I just tried it with your changes from #43. Works fine now!

antoineco commented 7 years ago

I would vote for reopening this, since some issues still prevent this role from working on OS X:

TASK [debops.pki : Sign certificate requests for current hosts] ****************
fatal: [ec2-1-2-3-4.eu-central-1.compute.amazonaws.com -> localhost]: FAILED! => {"changed": false, "cmd": ["./lib/pki-authority", "sign-by-host", "ec2-1-2-3-4", "ip-172-31-49-63.eu-central-1.compute.internal"], "delta": "0:00:00.015779", "end": "2016-09-02 23:08:54.622601", "failed": true, "rc": 2, "start": "2016-09-02 23:08:54.606822", "stderr": "./lib/pki-authority: line 82: declare: -g: invalid option\ndeclare: usage: declare [-afFirtx] [-p] [name[=value] ...]", "stdout": "", "stdout_lines": [], "warnings": []}
drybjed commented 7 years ago

@antoineco This is due to an old bash version on MacOS X. I suppose that the pki-authority and perhaps pki-realm scripts would need to be rewritten in Python to fix that permanently. I wrote them in Bash initially because most things they do is move/link files around and run openssl and certtool commands. In Python, I would probably use the respective libraries instead, but I didn't have the drive to learn that at the time. At that moment I was also doing the complete role redesign, and Bash for me seemed a good idea for a first implementation.

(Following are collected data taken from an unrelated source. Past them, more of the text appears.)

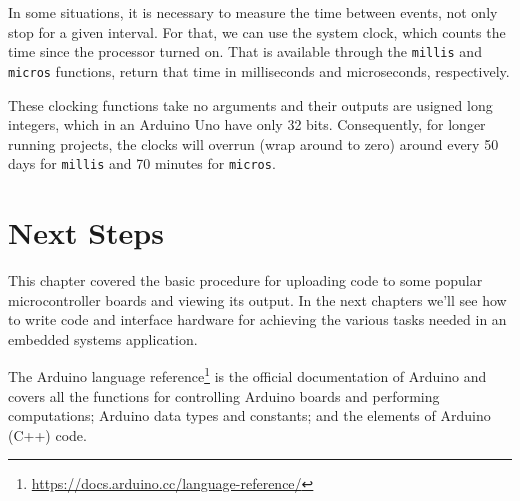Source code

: In some situations, it is necessary to measure the time between events, not only stop for a given interval.
For that, we can use the system clock, which counts the time since the processor turned on.
That is available through the \texttt{millis} and \texttt{micros} functions, return that time in milliseconds and microseconds, respectively.

These clocking functions take no arguments and their outputs are usigned long integers, which in an Arduino Uno have only 32 bits.
Consequently, for longer running projects, the clocks will overrun (wrap around to zero) around every 50 days for \texttt{millis} and 70 minutes for \texttt{micros}.


\section{Next Steps}

This chapter covered the basic procedure for uploading code to some popular microcontroller boards and viewing its output.
In the next chapters we'll see how to write code and interface hardware for achieving the various tasks needed in an embedded systems application.

The Arduino language reference\footnote{\url{https://docs.arduino.cc/language-reference/}} is the official documentation of Arduino and covers all the functions for controlling Arduino boards and performing computations; Arduino data types and constants; and the elements of Arduino (C++) code.

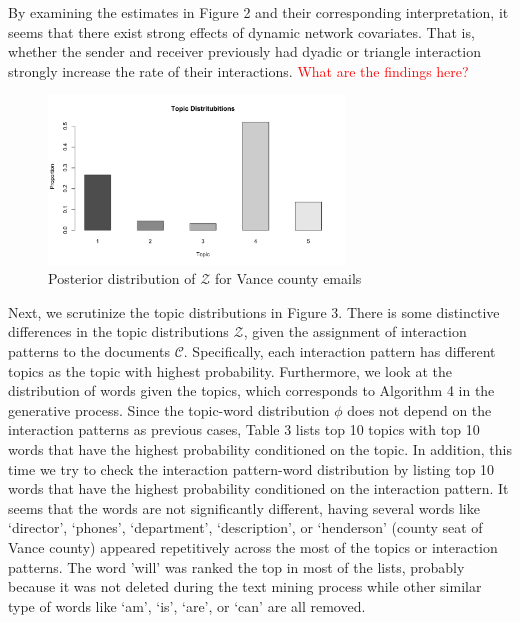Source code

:\documentclass[a4paper]{article}
\begin{document}
 \normalsize
By examining the estimates in Figure 2 and their corresponding interpretation, it seems that there exist strong effects of dynamic network covariates. That is, whether the sender and receiver previously had dyadic or triangle interaction strongly increase the rate of their interactions. \textcolor{red}{What are the findings here?}\newpage
 \begin{figure}[ht]
 	\centering
 		\includegraphics[width=0.7\textwidth]{topicplot.pdf} 
 	\caption{Posterior distribution of $\mathcal{Z}$ for Vance county emails}
 	\label{fig:Vancebarplot}
 \end{figure} 
\noindent Next, we scrutinize the topic distributions in Figure 3. There is some distinctive differences in the topic distributions $\mathcal{Z}$, given the assignment of interaction patterns to the documents $\mathcal{C}$. Specifically, each interaction pattern has different topics as the topic with highest probability.
 \normalsize
 \newline
 Furthermore, we look at the distribution of words given the topics, which corresponds to Algorithm 4 in the generative process. Since the topic-word distribution $\phi$ does not depend on the interaction patterns as previous cases, Table 3 lists top 10 topics with top 10 words that have the highest probability conditioned on the topic. In addition, this time we try to check the interaction pattern-word distribution by listing top 10 words that have the highest probability conditioned on the interaction pattern. It seems that the words are not significantly different, having several words like `director', `phones', `department', `description', or `henderson' (county seat of Vance county) appeared repetitively across the most of the topics or interaction patterns. The word 'will' was ranked the top in most of the lists, probably because it was not deleted during the text mining process while other similar type of words like `am', `is', `are', or `can' are all removed. \\
\end{document}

Alternatively, you could update your Bash to 4.x version, that should work fine.

antoineco commented 7 years ago

@drybjed you're right, I though the -g flag was the issue but actually associative arrays are also a feature added in bash 4.2.

On OS X a simple brew install bash will install GNU bash, version 4.3.46(1)-release (x86_64-apple-darwin15.5.0) and your script will use it automatically. Thanks for your answer!